WHAT YOU WILL DO -
For this exercise, return exactly the lines of the material below that begin at the one with "A list of environment slugs where this action will be excluded" and stop after the one with "#### Container".
↓
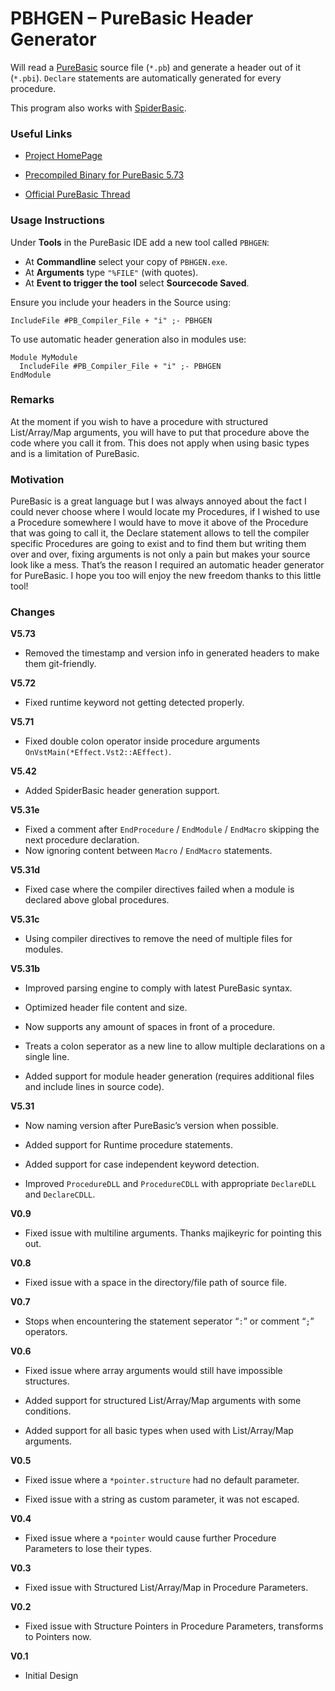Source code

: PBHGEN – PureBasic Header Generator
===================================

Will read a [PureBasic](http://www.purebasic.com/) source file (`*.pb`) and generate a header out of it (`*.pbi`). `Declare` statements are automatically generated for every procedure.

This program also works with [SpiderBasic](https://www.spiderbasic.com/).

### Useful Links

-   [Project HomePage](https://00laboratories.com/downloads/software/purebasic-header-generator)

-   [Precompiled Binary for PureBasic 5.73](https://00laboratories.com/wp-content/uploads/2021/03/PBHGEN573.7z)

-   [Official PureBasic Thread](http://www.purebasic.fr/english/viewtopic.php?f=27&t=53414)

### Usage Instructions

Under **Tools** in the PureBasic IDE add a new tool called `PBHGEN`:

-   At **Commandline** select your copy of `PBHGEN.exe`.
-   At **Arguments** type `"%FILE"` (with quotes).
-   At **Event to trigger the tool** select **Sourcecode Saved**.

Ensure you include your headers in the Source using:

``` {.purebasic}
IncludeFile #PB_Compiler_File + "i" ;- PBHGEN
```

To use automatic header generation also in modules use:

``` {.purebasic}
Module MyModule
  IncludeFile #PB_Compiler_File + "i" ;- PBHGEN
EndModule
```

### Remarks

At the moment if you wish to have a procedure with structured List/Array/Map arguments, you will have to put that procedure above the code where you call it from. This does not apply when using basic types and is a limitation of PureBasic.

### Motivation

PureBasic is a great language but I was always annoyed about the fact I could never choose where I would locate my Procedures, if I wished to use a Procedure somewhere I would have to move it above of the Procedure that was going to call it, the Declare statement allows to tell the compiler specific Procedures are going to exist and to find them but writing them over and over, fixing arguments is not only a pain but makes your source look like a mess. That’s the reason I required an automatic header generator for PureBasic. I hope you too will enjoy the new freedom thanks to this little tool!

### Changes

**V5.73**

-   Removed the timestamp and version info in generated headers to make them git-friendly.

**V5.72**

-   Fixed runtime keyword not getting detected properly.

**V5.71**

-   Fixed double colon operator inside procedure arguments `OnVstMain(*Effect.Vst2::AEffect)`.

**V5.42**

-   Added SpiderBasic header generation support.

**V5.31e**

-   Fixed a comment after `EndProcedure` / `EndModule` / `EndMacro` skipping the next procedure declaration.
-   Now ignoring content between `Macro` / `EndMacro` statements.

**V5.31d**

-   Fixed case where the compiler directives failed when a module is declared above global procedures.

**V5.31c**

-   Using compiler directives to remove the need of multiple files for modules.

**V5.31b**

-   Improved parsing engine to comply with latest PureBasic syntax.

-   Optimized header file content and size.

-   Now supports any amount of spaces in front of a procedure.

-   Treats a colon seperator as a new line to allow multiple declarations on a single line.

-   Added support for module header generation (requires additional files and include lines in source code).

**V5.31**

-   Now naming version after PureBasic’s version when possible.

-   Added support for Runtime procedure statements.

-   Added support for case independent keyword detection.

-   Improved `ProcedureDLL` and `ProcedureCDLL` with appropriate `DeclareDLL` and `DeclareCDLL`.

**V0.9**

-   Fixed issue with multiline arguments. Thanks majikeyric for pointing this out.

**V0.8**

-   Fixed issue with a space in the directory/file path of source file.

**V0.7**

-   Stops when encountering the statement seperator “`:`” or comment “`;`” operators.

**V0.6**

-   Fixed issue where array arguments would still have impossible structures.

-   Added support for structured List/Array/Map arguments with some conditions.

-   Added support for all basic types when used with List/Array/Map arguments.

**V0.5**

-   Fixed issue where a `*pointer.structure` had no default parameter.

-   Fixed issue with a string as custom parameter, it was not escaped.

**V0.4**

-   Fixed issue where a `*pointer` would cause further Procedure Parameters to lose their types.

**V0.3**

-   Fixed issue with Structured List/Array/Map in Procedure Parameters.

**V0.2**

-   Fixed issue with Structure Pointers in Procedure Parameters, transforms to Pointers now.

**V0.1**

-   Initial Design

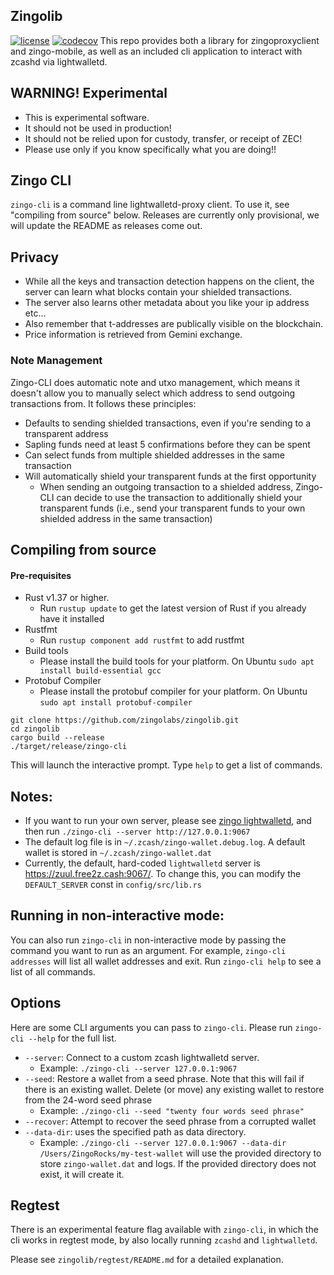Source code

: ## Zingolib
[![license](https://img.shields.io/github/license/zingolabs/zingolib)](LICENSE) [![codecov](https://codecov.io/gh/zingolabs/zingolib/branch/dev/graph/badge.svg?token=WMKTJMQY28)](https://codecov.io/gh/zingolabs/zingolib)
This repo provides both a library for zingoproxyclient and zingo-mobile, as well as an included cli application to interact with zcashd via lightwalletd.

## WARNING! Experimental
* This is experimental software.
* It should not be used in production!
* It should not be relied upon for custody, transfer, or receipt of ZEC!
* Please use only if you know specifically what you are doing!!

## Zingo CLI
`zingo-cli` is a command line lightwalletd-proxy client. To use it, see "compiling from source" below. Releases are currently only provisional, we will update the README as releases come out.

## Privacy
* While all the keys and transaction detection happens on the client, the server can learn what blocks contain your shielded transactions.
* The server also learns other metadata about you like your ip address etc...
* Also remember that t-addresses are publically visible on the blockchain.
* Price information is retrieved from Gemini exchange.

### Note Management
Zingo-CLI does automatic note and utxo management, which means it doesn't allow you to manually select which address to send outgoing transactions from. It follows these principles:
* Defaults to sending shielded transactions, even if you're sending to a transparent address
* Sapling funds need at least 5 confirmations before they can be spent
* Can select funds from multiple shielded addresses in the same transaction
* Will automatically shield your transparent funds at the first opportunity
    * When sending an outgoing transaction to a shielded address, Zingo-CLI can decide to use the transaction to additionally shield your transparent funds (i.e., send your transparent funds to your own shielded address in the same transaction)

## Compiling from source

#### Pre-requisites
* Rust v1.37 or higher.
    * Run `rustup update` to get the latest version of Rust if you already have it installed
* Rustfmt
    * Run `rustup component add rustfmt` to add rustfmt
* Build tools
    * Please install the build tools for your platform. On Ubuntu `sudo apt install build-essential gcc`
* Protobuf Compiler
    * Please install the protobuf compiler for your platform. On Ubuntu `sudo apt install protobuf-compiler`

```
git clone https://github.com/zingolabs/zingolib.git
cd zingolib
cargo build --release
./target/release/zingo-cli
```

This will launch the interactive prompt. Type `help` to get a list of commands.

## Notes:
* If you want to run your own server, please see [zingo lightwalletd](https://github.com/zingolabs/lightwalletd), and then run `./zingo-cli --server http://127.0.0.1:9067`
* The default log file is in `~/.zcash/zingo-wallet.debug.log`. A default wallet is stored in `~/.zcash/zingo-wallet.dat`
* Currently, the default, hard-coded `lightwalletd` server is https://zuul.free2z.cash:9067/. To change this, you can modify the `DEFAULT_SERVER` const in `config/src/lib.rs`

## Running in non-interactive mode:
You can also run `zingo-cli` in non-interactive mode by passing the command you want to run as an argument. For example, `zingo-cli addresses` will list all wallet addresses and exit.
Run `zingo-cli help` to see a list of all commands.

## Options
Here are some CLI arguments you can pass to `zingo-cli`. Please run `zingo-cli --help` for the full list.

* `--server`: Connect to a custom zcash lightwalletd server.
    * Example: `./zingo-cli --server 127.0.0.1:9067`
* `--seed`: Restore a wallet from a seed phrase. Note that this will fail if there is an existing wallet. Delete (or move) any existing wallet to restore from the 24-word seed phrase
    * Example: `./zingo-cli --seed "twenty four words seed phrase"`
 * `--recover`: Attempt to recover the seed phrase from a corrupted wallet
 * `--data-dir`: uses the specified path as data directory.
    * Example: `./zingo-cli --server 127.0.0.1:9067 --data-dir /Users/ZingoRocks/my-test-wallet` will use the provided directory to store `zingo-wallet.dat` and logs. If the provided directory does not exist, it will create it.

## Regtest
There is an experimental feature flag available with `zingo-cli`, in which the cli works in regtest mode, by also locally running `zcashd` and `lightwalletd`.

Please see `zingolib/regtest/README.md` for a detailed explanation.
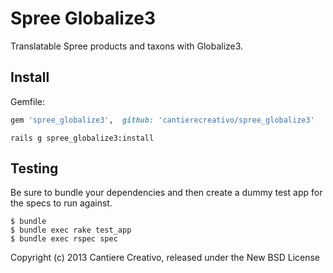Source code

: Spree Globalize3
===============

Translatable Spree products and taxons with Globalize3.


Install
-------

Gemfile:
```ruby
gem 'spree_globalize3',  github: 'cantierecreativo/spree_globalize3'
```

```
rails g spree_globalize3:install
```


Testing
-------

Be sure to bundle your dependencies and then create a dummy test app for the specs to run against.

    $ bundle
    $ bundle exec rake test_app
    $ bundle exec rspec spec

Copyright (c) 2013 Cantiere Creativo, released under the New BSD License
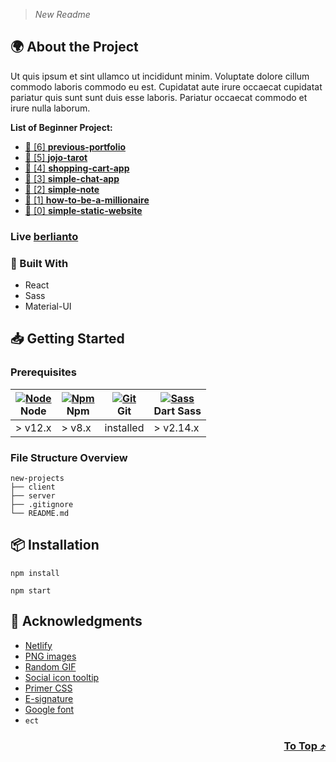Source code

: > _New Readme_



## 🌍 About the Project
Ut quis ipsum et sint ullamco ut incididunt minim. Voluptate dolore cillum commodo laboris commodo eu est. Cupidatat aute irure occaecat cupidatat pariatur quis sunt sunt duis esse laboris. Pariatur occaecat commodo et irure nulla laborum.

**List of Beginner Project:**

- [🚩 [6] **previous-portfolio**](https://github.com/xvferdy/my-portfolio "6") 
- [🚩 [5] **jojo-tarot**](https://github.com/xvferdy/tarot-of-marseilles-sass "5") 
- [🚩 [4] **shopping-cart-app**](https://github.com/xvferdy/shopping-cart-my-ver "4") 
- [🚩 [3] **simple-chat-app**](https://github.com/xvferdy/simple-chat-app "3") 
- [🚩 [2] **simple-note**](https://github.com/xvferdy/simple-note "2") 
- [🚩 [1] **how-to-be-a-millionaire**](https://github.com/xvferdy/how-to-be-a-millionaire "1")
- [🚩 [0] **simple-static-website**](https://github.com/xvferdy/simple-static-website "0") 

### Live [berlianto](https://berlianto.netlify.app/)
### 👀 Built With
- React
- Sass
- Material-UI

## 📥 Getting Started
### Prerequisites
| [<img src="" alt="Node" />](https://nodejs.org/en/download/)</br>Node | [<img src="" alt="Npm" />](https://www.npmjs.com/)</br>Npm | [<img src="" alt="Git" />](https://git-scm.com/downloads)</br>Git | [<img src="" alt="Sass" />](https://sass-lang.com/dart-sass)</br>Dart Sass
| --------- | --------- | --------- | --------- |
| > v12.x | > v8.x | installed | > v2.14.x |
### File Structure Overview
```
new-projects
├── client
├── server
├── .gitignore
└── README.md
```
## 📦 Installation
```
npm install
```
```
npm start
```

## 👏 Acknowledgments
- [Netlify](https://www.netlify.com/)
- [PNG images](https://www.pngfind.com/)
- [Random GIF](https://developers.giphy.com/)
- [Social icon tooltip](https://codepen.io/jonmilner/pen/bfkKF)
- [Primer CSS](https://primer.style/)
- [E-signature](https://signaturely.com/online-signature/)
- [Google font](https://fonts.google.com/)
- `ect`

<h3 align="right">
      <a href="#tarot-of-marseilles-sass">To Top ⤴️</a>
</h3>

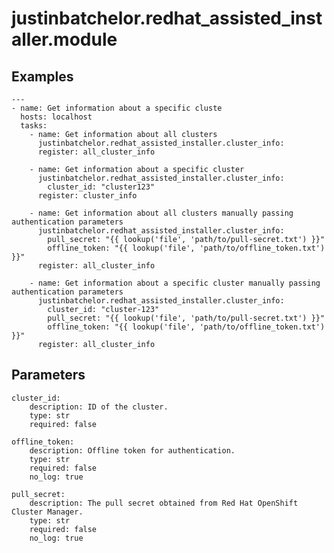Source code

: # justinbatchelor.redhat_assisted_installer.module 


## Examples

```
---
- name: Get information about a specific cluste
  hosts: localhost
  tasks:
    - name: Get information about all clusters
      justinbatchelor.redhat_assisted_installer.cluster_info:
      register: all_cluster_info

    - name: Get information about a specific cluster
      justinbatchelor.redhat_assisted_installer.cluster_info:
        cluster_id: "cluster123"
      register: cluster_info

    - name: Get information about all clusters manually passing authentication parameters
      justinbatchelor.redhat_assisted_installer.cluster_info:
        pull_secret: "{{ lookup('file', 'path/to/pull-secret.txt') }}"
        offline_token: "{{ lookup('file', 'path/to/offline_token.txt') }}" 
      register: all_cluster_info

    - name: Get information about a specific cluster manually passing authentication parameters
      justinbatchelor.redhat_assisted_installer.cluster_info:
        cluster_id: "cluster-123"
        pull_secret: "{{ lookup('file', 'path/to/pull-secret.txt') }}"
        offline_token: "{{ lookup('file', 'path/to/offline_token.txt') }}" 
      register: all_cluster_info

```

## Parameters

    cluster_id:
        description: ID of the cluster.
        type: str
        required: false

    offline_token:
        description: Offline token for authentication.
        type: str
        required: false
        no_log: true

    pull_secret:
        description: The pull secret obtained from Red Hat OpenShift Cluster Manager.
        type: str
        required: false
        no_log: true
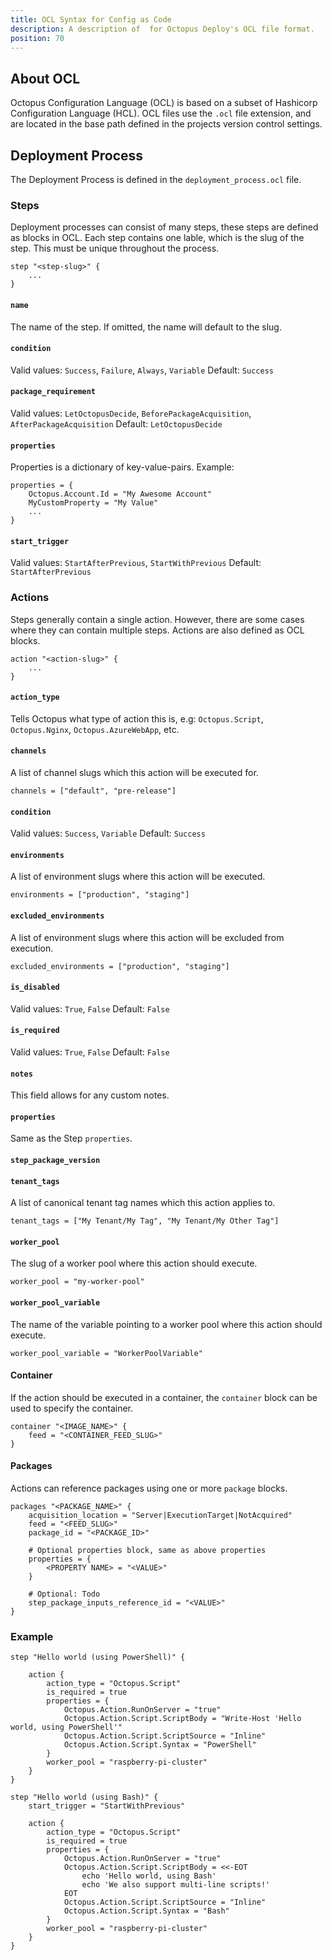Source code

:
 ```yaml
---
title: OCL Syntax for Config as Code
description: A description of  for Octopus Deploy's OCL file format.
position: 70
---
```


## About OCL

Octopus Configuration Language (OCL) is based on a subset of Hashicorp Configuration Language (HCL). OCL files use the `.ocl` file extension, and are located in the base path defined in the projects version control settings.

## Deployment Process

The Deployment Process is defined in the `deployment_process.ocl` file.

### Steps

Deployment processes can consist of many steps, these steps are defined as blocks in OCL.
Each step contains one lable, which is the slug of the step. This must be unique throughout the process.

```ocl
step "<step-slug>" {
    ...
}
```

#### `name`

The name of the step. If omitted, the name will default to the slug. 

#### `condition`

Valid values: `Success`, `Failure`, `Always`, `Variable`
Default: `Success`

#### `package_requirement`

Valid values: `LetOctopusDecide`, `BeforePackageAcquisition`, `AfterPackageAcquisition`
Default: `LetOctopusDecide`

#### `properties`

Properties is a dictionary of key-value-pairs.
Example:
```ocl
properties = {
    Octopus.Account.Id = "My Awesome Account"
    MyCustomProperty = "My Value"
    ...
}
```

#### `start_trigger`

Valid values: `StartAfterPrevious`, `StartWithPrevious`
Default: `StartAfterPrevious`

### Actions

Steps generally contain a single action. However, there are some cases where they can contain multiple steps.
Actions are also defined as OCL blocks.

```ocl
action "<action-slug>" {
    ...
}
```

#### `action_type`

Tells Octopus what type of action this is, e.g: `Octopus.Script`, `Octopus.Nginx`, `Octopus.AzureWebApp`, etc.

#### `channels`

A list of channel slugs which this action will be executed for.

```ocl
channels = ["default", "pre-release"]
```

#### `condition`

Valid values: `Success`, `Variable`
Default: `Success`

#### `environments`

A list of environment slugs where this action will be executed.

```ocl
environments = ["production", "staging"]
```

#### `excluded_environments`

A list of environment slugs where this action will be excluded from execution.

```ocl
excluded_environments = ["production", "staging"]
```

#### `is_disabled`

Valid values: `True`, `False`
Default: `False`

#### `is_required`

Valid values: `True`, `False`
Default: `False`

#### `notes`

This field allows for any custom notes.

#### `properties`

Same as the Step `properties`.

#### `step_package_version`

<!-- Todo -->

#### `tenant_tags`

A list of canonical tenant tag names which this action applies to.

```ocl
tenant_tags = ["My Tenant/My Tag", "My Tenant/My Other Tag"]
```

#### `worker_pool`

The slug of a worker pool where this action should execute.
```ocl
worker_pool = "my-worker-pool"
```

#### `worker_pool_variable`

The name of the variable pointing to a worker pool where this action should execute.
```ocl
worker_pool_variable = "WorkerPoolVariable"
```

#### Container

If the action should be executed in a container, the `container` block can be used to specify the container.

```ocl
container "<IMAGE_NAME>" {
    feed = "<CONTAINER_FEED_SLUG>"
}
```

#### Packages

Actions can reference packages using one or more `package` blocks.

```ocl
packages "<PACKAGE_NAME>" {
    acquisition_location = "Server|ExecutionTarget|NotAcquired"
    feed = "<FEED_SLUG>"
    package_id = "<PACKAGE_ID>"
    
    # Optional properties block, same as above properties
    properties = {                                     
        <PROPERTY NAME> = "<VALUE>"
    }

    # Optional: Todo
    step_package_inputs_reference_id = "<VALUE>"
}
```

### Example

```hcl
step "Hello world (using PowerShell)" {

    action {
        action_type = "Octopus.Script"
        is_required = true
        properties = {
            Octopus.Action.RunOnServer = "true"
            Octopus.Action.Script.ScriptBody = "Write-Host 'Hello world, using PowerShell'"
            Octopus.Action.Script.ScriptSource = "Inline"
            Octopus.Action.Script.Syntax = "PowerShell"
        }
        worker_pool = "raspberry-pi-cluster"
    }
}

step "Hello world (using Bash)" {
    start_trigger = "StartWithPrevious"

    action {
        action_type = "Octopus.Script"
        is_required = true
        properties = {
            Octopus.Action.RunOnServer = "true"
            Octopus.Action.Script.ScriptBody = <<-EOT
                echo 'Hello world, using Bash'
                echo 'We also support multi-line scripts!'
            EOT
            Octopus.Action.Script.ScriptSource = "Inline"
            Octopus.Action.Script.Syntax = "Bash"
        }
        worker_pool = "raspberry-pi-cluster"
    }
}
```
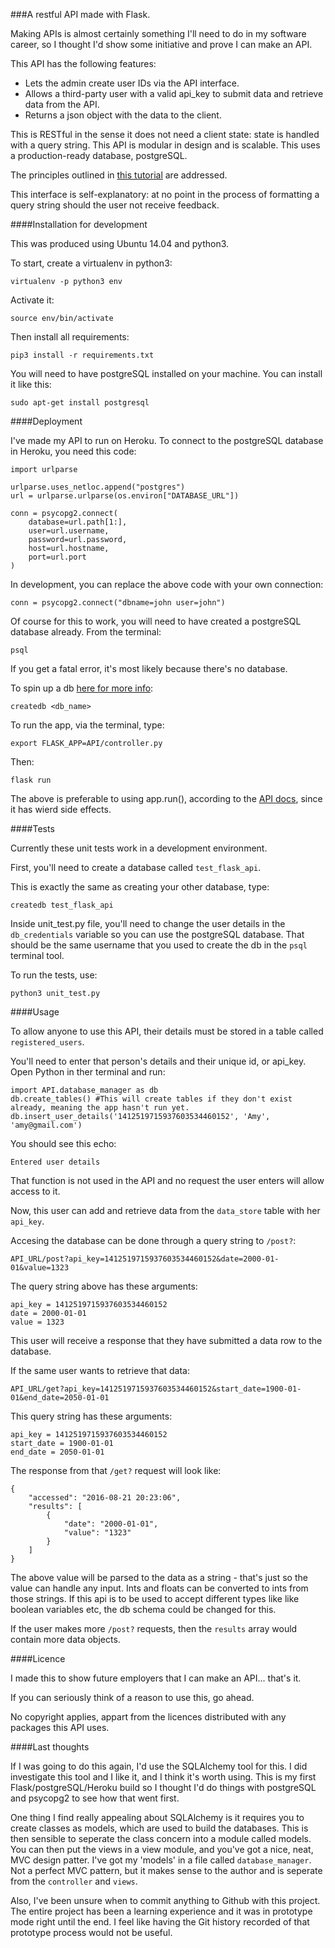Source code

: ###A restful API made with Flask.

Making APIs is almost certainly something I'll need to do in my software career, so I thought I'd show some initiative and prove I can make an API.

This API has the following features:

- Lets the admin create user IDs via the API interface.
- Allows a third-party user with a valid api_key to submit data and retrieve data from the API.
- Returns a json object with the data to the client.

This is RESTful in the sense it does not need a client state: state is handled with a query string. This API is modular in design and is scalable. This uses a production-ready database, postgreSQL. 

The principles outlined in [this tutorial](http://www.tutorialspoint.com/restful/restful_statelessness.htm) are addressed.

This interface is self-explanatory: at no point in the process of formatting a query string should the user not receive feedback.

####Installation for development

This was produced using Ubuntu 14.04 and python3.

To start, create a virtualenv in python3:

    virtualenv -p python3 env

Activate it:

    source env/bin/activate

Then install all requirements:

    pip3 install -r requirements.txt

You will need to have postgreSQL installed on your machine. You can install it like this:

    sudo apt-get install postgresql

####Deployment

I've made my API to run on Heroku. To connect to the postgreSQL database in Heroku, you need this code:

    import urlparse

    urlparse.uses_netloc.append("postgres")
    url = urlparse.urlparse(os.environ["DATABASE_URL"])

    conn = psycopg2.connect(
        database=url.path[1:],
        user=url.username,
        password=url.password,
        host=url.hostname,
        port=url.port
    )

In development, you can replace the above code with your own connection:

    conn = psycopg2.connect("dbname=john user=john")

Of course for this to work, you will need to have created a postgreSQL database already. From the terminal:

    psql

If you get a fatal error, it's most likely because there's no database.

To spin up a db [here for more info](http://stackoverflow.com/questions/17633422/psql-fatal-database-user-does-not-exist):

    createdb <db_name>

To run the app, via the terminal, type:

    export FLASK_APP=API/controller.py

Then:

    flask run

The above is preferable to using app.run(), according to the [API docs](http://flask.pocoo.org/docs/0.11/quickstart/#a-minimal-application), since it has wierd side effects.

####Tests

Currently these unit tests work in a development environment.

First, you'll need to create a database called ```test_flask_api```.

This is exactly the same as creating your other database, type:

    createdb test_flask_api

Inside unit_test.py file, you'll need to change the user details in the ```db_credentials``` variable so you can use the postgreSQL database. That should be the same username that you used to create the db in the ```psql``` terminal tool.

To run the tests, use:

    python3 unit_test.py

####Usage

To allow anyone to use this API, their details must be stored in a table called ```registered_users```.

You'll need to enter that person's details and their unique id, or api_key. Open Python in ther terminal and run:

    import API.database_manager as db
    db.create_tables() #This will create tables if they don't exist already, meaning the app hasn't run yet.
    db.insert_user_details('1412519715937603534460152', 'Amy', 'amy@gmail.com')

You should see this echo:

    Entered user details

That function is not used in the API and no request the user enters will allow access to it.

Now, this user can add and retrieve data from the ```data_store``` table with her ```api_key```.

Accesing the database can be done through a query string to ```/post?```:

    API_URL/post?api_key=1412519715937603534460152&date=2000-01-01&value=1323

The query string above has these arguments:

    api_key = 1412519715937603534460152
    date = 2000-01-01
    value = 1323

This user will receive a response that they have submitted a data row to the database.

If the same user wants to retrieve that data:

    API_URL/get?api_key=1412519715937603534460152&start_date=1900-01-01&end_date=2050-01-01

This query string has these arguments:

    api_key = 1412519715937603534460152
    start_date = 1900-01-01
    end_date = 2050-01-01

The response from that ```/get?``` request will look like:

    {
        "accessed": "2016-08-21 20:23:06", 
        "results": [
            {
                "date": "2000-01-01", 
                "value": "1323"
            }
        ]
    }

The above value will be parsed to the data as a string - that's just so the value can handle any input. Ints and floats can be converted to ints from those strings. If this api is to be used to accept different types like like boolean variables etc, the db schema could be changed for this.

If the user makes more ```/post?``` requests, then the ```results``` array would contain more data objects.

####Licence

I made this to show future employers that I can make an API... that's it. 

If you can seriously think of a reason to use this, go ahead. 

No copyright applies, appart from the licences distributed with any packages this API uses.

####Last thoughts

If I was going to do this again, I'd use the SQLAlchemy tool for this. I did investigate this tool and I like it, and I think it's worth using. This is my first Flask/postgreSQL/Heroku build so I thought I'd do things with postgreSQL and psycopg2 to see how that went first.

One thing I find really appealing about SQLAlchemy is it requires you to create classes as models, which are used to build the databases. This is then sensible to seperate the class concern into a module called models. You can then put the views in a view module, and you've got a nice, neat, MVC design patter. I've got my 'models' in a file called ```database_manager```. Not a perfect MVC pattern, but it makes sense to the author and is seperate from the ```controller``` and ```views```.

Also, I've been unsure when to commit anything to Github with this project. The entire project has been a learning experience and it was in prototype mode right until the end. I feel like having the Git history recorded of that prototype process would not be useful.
↑
YOUR RESPONSE -
A list of environment slugs where this action will be excluded from execution.

```ocl
excluded_environments = ["production", "staging"]
```

#### `is_disabled`

Valid values: `True`, `False`
Default: `False`

#### `is_required`

Valid values: `True`, `False`
Default: `False`

#### `notes`

This field allows for any custom notes.

#### `properties`

Same as the Step `properties`.

#### `step_package_version`

<!-- Todo -->

#### `tenant_tags`

A list of canonical tenant tag names which this action applies to.

```ocl
tenant_tags = ["My Tenant/My Tag", "My Tenant/My Other Tag"]
```

#### `worker_pool`

The slug of a worker pool where this action should execute.
```ocl
worker_pool = "my-worker-pool"
```

#### `worker_pool_variable`

The name of the variable pointing to a worker pool where this action should execute.
```ocl
worker_pool_variable = "WorkerPoolVariable"
```

#### Container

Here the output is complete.